** DESCRIPTION OF THE TASK **
Show all lines below holding the string "weapon".

[Rendered images with source text]

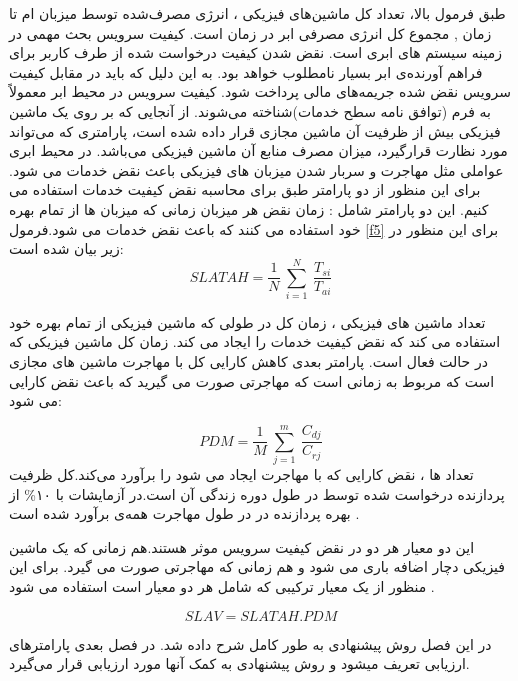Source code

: طبق فرمول بالا،
 تعداد کل ماشین‌های فیزیکی ­،
  انرژی مصرف‌شده توسط میزبان 
   ام تا زمان
   ,
  مجموع کل انرژی مصرفی ابر در زمان
   است­.
   کیفیت سرویس بحث مهمی در زمینه سیستم های ابری است. نقض شدن کیفیت درخواست شده از طرف کاربر برای فراهم آورنده‌ی ابر بسیار نامطلوب خواهد بود. به این دلیل که باید در مقابل کیفیت سرویس نقض شده جریمه‌های مالی پرداخت شود. کیفیت سرویس در محیط ابر معمولاً به فرم
   (توافق نامه سطح خدمات)شناخته می‌شوند. از آنجایی که بر روی یک ماشین فیزیکی بیش از ظرفیت آن ماشین مجازی قرار داده‌ شده ‌است، پارامتری که می‌تواند مورد نظارت قرار‌گیرد، میزان مصرف منابع آن ماشین فیزیکی می‌باشد. 
   در محیط ابری عواملی مثل مهاجرت و سربار شدن میزبان های فیزیکی باعث نقض خدمات می شود. برای این منظور از دو پارامتر طبق
\cite{num15, num16}
   برای محاسبه نقض کیفیت خدمات استفاده می کنیم. این دو پارامتر شامل :
   زمان نقض
   هر میزبان
   زمانی که میزبان ها از تمام بهره خود استفاده می کنند که باعث نقض خدمات می شود.فرمول
\ref{f5}
    برای این منظور در زیر بیان شده است:
\cite{num16}
\begin{equation}
SLATAH=\frac{1}{N}\:\sum_{i=1}^{N}\:\frac{T_{si}}{T_{ai}}
\label{f5}
\end{equation}
   
   تعداد ماشین های فیزیکی ،
      زمان کل در طولی که ماشین فیزیکی 
    از تمام بهره خود استفاده می کند که نقض کیفیت خدمات را ایجاد می کند. 
      زمان کل ماشین فیزیکی 
    که در حالت فعال است. 
   پارامتر بعدی کاهش کارایی کل با مهاجرت ماشین های مجازی
   است که مربوط به زمانی است که مهاجرتی صورت می گیرید که باعث نقض کارایی می شود: 
\cite{num16}

\begin{equation}
PDM = \frac{1}{M}\:\sum_{j=1}^{m}\:\frac{C_{dj}}{C_{rj}}
\label{f6}
\end{equation}
   تعداد
   ها ، 
    نقض کارایی 
    که با مهاجرت ایجاد می شود را برآورد می‌کند.کل ظرفیت پردازنده درخواست شده 
    توسط
          در طول دوره زندگی آن است.در آزمایشات 
      با 
      ۱۰\%
        از بهره پردازنده در
     در طول مهاجرت همه‌ی
     برآورد شده است .
     
   این دو معیار هر دو در نقض کیفیت سرویس موثر هستند.هم زمانی که یک ماشین فیزیکی دچار اضافه باری می شود و هم زمانی که مهاجرتی صورت می گیرد. برای این منظور از یک معیار ترکیبی که شامل هر دو معیار است استفاده می شود
   \cite{num16} .

\begin{equation}
   SLAV = SLATAH.PDM
\end{equation}
   
   در این فصل روش پیشنهادی به طور کامل شرح داده شد. در فصل بعدی پارامترهای ارزیابی تعریف می­شود و روش پیشنهادی به کمک آنها مورد ارزیابی قرار می‌گیرد.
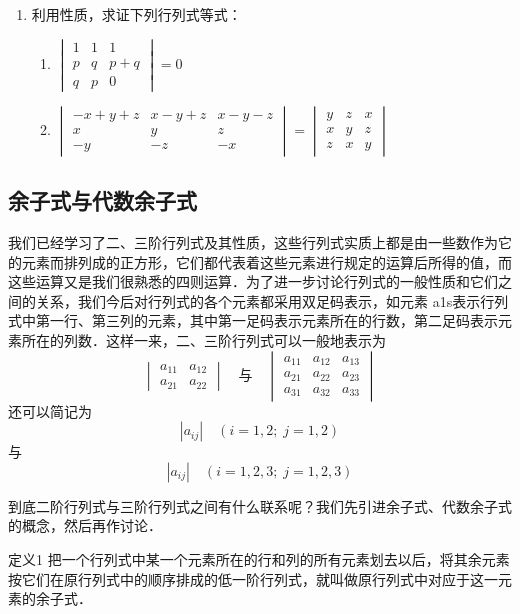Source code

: \begin{ex}
\begin{enumerate}
\item 利用性质，求证下列行列式等式：
\begin{enumerate}
    \item $\begin{vmatrix}
        1&1&1\\p&q&p+q\\q&p&0
    \end{vmatrix}=0$
    \item $\begin{vmatrix}
        -x+y+z&x-y+z&x-y-z\\
        x&y&z\\
        -y&-z&-x
    \end{vmatrix}=\begin{vmatrix}
        y&z&x\\x&y&z\\z&x&y
    \end{vmatrix}$
\end{enumerate}
\end{enumerate}
\end{ex}

\subsection{余子式与代数余子式}

我们已经学习了二、三阶行列式及其性质，这些行列式实质上都是由一些数作为它的元素而排列成的正方形，它们都代表着这些元素进行规定的运算后所得的值，而这些运算又是我们很熟悉的四则运算．为了进一步讨论行列式的一般性质和它们之间的关系，我们今后对行列式的各个元素都采用双足码表示，如元素 a1s表示行列式中第一行、第三列的元素，其中第一足码表示元素所在的行数，第二足码表示元素所在的列数．这样一来，二、三阶行列式可以一般地表示为
\[\begin{vmatrix}
    a_{11}&a_{12}\\a_{21}&a_{22}
\end{vmatrix}\quad\text{与}\quad  \begin{vmatrix}
    a_{11}&a_{12}&a_{13}\\
    a_{21}&a_{22}&a_{23}\\
    a_{31}&a_{32}&a_{33}
\end{vmatrix}\]
还可以简记为
\[|a_{ij}|\quad (i=1,2;\; j=1,2)\]
与
\[|a_{ij}|\quad (i=1,2,3;\; j=1,2,3)\]

到底二阶行列式与三阶行列式之间有什么联系呢？我们先引进余子式、代数余子式的概念，然后再作讨论．

\begin{blk}{定义1}
    把一个行列式中某一个元素所在的行和列的所有元素划去以后，将其余元素按它们在原行列式中的顺序排成的低一阶行列式，就叫做原行列式中对应于这一元素的余子式．
\end{blk}

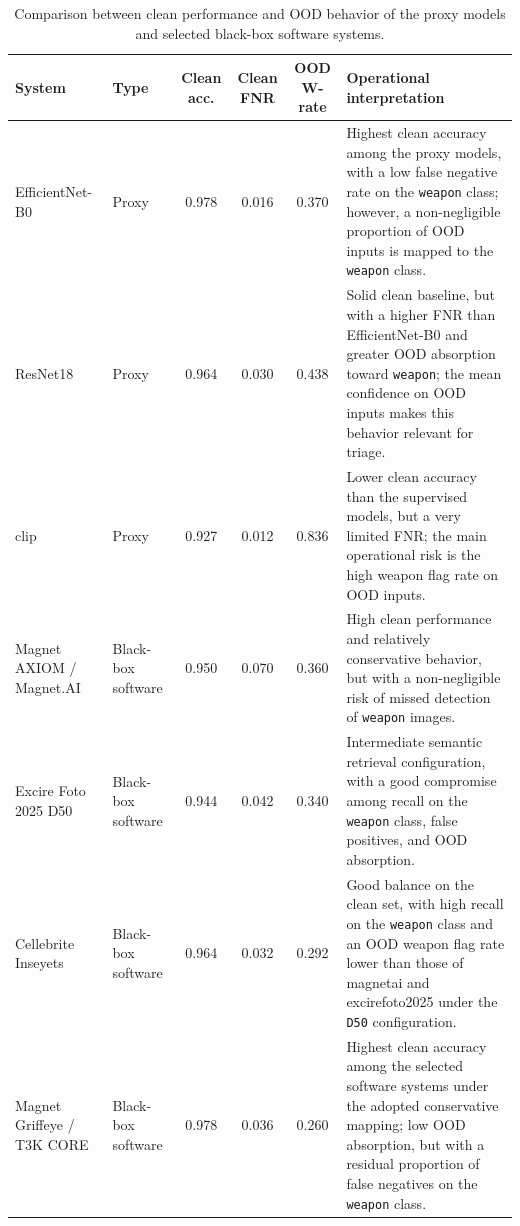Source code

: \begin{table}[!htbp]
\centering
\caption{Comparison between clean performance and OOD behavior of the proxy models and selected black-box software systems.}
\label{tab:results-comparative-clean-ood}

\footnotesize
\renewcommand{\arraystretch}{1.05}
\setlength{\tabcolsep}{2.2pt}

\begin{tabularx}{\textwidth}{@{}
>{\raggedright\arraybackslash}p{2.35cm}
>{\raggedright\arraybackslash}p{1.45cm}
c c c
>{\raggedright\arraybackslash}X
@{}}
\toprule
\textbf{System} &
\textbf{Type} &
\textbf{Clean acc.} &
\textbf{Clean FNR} &
\textbf{OOD W-rate} &
\textbf{Operational interpretation} \\
\midrule

EfficientNet-B0 &
Proxy &
0.978 &
0.016 &
0.370 &
Highest clean accuracy among the proxy models, with a low false negative rate
on the \texttt{weapon} class; however, a non-negligible proportion of OOD
inputs is mapped to the \texttt{weapon} class. \\

ResNet18 &
Proxy &
0.964 &
0.030 &
0.438 &
Solid clean baseline, but with a higher FNR than EfficientNet-B0 and greater
OOD absorption toward \texttt{weapon}; the mean confidence on OOD inputs makes
this behavior relevant for triage. \\

\gls{clip} &
Proxy &
0.927 &
0.012 &
0.836 &
Lower clean accuracy than the supervised models, but a very limited FNR; the
main operational risk is the high weapon flag rate on OOD inputs. \\

Magnet AXIOM / Magnet.AI &
Black-box software &
0.950 &
0.070 &
0.360 &
High clean performance and relatively conservative behavior, but with a
non-negligible risk of missed detection of \texttt{weapon} images. \\

Excire Foto 2025 D50 &
Black-box software &
0.944 &
0.042 &
0.340 &
Intermediate semantic retrieval configuration, with a good compromise among
recall on the \texttt{weapon} class, false positives, and OOD absorption. \\

Cellebrite Inseyets &
Black-box software &
0.964 &
0.032 &
0.292 &
Good balance on the clean set, with high recall on the \texttt{weapon} class
and an OOD weapon flag rate lower than those of \gls{magnetai} and
\gls{excirefoto2025} under the \texttt{D50} configuration. \\

Magnet Griffeye / T3K CORE &
Black-box software &
0.978 &
0.036 &
0.260 &
Highest clean accuracy among the selected software systems under the adopted
conservative mapping; low OOD absorption, but with a residual proportion of
false negatives on the \texttt{weapon} class. \\

\bottomrule
\end{tabularx}
\end{table}

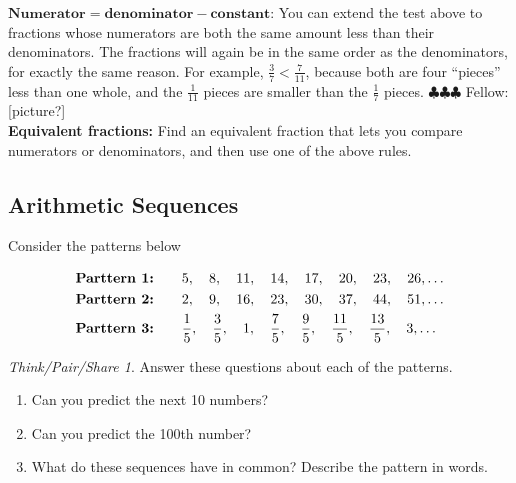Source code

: \documentclass[10pt, reqno]{amsart}
\theoremstyle{remark}
\newtheorem*{thinkpair*}{Think/Pair/Share}
\theoremstyle{definition}
\numberwithin{equation}{section}  %
\newcommand{\fellow}[1]{{\color{magenta} \sf $\clubsuit\clubsuit\clubsuit$ Fellow: [#1]}}
\begin{document}
\noindent
$\textbf{Numerator} = \textbf{denominator} - \textbf{constant}$: You can extend the test above to fractions whose numerators are both the same amount less than their denominators. The fractions will again be in the same order as the denominators, for exactly the same reason.  For example, $\frac 3 7 < \frac 7{11}$, because both are  four ``pieces'' less than one whole, and the $\frac 1{11}$ pieces are smaller than the $\frac 17$ pieces. \fellow{picture?}  \\

\noindent
{\bf Equivalent fractions:} Find an equivalent fraction that lets you compare numerators or denominators, and then use one of the above rules. 





\subsection{Arithmetic Sequences}
Consider the patterns below

\begin{align*}
\text{\bf Parttern 1:} &\qquad5, \quad 8, \quad 11, \quad 14, \quad 17, \quad 20, \quad 23, \quad 26, \ldots\\
\text{\bf Parttern 2:} &\qquad2, \quad 9, \quad 16, \quad 23, \quad 30, \quad 37, \quad 44, \quad 51, \ldots\\
\text{\bf Parttern 3:} &\qquad\frac 1 5, \quad \frac 3 5 , \quad 1, \quad \frac 7 5, \quad \frac 9 5, \quad \frac {11}5, \quad \frac {13}5, \quad 3, \ldots
\end{align*}

\begin{thinkpair*}
Answer these questions about each of the patterns.
\begin{enumerate}
\item
Can you predict the next 10 numbers?  \\

\item
Can you predict the 100th number?\\

\item
What do  these sequences have in common?  Describe the pattern in words.
\end{enumerate}


\end{thinkpair*}
\end{document}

** RESPONSE BOX **
on the \texttt{weapon} class; however, a non-negligible proportion of OOD
inputs is mapped to the \texttt{weapon} class. \\
OOD absorption toward \texttt{weapon}; the mean confidence on OOD inputs makes
main operational risk is the high weapon flag rate on OOD inputs. \\
non-negligible risk of missed detection of \texttt{weapon} images. \\
recall on the \texttt{weapon} class, false positives, and OOD absorption. \\
Good balance on the clean set, with high recall on the \texttt{weapon} class
and an OOD weapon flag rate lower than those of \gls{magnetai} and
false negatives on the \texttt{weapon} class. \\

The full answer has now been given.